**EXERCISE DETAILS**
Transcribe every record that appears below, exactly and in full.

Stored data entries:
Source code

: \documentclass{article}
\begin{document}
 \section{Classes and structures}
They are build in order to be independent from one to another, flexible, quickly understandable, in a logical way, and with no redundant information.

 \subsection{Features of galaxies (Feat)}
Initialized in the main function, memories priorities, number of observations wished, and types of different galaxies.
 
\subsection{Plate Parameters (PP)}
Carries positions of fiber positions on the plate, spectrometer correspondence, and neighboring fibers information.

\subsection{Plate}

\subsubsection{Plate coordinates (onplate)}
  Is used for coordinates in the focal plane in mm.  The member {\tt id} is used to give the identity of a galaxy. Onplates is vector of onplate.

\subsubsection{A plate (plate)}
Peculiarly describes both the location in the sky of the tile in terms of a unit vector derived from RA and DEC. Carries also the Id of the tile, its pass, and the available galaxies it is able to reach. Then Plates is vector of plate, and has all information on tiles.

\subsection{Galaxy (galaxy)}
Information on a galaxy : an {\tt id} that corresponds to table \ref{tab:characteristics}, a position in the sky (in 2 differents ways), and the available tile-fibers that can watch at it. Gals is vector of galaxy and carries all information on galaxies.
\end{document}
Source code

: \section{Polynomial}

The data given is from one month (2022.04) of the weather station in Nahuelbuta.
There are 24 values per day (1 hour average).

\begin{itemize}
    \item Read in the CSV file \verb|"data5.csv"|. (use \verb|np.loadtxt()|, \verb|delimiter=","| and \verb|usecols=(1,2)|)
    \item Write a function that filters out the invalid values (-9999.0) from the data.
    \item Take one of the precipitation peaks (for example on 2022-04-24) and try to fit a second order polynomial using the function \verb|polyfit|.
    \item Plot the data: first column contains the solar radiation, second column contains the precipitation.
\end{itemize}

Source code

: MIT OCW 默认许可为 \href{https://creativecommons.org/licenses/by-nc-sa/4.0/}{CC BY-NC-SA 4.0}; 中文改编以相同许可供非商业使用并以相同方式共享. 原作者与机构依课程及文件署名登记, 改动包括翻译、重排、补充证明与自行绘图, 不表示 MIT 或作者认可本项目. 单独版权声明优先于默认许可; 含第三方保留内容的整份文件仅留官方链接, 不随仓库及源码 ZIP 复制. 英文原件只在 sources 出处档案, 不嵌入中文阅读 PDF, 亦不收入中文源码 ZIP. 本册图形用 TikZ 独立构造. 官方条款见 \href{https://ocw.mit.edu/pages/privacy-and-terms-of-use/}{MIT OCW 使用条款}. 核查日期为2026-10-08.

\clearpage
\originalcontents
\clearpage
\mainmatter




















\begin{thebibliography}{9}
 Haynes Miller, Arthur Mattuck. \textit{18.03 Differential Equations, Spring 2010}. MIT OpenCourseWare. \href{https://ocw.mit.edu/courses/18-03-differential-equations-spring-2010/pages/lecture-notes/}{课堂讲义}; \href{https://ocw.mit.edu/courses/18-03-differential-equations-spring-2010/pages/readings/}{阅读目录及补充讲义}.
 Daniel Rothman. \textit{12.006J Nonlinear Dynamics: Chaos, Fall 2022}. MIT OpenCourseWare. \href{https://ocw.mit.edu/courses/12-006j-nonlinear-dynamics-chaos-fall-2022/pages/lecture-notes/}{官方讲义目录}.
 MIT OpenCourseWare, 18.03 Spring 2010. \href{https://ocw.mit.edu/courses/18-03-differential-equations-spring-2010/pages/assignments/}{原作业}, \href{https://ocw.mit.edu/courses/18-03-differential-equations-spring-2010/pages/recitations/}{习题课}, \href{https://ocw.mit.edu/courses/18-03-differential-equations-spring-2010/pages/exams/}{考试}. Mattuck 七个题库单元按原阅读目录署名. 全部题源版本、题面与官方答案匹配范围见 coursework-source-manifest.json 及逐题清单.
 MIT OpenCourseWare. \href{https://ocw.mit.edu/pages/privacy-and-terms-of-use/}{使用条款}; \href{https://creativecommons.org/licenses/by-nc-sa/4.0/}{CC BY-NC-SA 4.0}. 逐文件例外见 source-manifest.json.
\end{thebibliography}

**TASK RESPONSE**
Source code

: \documentclass{article}
\begin{document}
 \section{Classes and structures}
They are build in order to be independent from one to another, flexible, quickly understandable, in a logical way, and with no redundant information.

 \subsection{Features of galaxies (Feat)}
Initialized in the main function, memories priorities, number of observations wished, and types of different galaxies.
 
\subsection{Plate Parameters (PP)}
Carries positions of fiber positions on the plate, spectrometer correspondence, and neighboring fibers information.

\subsection{Plate}

\subsubsection{Plate coordinates (onplate)}
  Is used for coordinates in the focal plane in mm.  The member {\tt id} is used to give the identity of a galaxy. Onplates is vector of onplate.

\subsubsection{A plate (plate)}
Peculiarly describes both the location in the sky of the tile in terms of a unit vector derived from RA and DEC. Carries also the Id of the tile, its pass, and the available galaxies it is able to reach. Then Plates is vector of plate, and has all information on tiles.

\subsection{Galaxy (galaxy)}
Information on a galaxy : an {\tt id} that corresponds to table \ref{tab:characteristics}, a position in the sky (in 2 differents ways), and the available tile-fibers that can watch at it. Gals is vector of galaxy and carries all information on galaxies.
\end{document}
Source code

: \section{Polynomial}

The data given is from one month (2022.04) of the weather station in Nahuelbuta.
There are 24 values per day (1 hour average).

\begin{itemize}
    \item Read in the CSV file \verb|"data5.csv"|. (use \verb|np.loadtxt()|, \verb|delimiter=","| and \verb|usecols=(1,2)|)
    \item Write a function that filters out the invalid values (-9999.0) from the data.
    \item Take one of the precipitation peaks (for example on 2022-04-24) and try to fit a second order polynomial using the function \verb|polyfit|.
    \item Plot the data: first column contains the solar radiation, second column contains the precipitation.
\end{itemize}

Source code

: MIT OCW 默认许可为 \href{https://creativecommons.org/licenses/by-nc-sa/4.0/}{CC BY-NC-SA 4.0}; 中文改编以相同许可供非商业使用并以相同方式共享. 原作者与机构依课程及文件署名登记, 改动包括翻译、重排、补充证明与自行绘图, 不表示 MIT 或作者认可本项目. 单独版权声明优先于默认许可; 含第三方保留内容的整份文件仅留官方链接, 不随仓库及源码 ZIP 复制. 英文原件只在 sources 出处档案, 不嵌入中文阅读 PDF, 亦不收入中文源码 ZIP. 本册图形用 TikZ 独立构造. 官方条款见 \href{https://ocw.mit.edu/pages/privacy-and-terms-of-use/}{MIT OCW 使用条款}. 核查日期为2026-10-08.

\clearpage
\originalcontents
\clearpage
\mainmatter




















\begin{thebibliography}{9}
 Haynes Miller, Arthur Mattuck. \textit{18.03 Differential Equations, Spring 2010}. MIT OpenCourseWare. \href{https://ocw.mit.edu/courses/18-03-differential-equations-spring-2010/pages/lecture-notes/}{课堂讲义}; \href{https://ocw.mit.edu/courses/18-03-differential-equations-spring-2010/pages/readings/}{阅读目录及补充讲义}.
 Daniel Rothman. \textit{12.006J Nonlinear Dynamics: Chaos, Fall 2022}. MIT OpenCourseWare. \href{https://ocw.mit.edu/courses/12-006j-nonlinear-dynamics-chaos-fall-2022/pages/lecture-notes/}{官方讲义目录}.
 MIT OpenCourseWare, 18.03 Spring 2010. \href{https://ocw.mit.edu/courses/18-03-differential-equations-spring-2010/pages/assignments/}{原作业}, \href{https://ocw.mit.edu/courses/18-03-differential-equations-spring-2010/pages/recitations/}{习题课}, \href{https://ocw.mit.edu/courses/18-03-differential-equations-spring-2010/pages/exams/}{考试}. Mattuck 七个题库单元按原阅读目录署名. 全部题源版本、题面与官方答案匹配范围见 coursework-source-manifest.json 及逐题清单.
 MIT OpenCourseWare. \href{https://ocw.mit.edu/pages/privacy-and-terms-of-use/}{使用条款}; \href{https://creativecommons.org/licenses/by-nc-sa/4.0/}{CC BY-NC-SA 4.0}. 逐文件例外见 source-manifest.json.
\end{thebibliography}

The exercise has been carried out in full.